On Monday (27 August) we remember Monica, who is largely famous for being the mother of Augustine of Hippo, and for inculcating him with the Christian faith and keeping him out of trouble during his teenage years.
On Tuesday (28 August) it’s Augustine of Hippo’s turn – he was arguably the greatest Christian theologian since St Paul, re-enforcing one single truth: however bad you have been, it’s faith in Christ your Saviour that will set you free from your dark side.
Wednesday – for a change – we remember a New Testament event called the ‘Beheading of John the Baptist’, recorded in a particular gruesome way in Matthew 14,1-12.

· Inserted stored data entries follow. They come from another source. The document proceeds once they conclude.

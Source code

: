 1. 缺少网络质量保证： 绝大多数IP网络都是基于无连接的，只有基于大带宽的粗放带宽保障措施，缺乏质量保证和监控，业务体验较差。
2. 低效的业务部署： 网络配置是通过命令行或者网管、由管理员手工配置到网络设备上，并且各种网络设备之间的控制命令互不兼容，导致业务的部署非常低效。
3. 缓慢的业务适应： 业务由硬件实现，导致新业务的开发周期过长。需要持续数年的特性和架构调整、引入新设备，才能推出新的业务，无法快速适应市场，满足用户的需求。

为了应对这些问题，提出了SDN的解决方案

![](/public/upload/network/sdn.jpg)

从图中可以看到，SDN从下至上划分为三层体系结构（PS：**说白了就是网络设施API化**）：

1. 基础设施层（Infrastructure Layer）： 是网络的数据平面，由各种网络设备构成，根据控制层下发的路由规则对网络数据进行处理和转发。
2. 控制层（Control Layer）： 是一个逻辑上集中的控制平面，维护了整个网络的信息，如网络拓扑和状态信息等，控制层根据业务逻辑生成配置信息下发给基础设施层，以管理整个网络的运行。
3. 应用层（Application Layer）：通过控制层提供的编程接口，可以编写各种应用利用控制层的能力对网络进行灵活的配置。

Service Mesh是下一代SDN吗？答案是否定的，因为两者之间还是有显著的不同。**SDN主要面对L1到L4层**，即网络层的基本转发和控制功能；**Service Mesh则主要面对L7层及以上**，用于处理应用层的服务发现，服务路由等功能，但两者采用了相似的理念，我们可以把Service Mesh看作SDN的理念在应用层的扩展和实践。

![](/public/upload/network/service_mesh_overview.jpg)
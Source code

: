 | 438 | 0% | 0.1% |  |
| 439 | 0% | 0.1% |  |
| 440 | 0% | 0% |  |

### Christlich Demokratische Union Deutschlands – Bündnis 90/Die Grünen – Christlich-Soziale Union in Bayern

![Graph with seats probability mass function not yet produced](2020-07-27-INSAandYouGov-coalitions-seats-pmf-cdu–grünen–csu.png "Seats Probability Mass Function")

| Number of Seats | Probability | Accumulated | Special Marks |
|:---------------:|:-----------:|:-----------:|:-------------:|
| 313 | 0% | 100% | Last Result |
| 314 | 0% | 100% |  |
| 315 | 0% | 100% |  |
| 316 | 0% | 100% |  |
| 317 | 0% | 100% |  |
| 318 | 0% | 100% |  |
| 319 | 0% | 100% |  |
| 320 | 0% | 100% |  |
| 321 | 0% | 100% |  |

On Thursday (30 August) we commemorate John Bunyan. He was a barely educated wandering odd-job man in the 17th century. He educated himself to read and write by reading the Bible. Because he was a non-conformist and early founder of Baptist churches he spent a considerable part of his life in prison during which time he wrote “Pilgrims Progress”, a greatly entertaining story of “Christian’s” journey through life in search of salvation.
And on Friday (31 August) it’s the turn of St Aidan, who was a missionary Bishop of Lindisfarne (7th century). He combined living as a monk on a remote off-shore island with converting Northumberland to Christianity.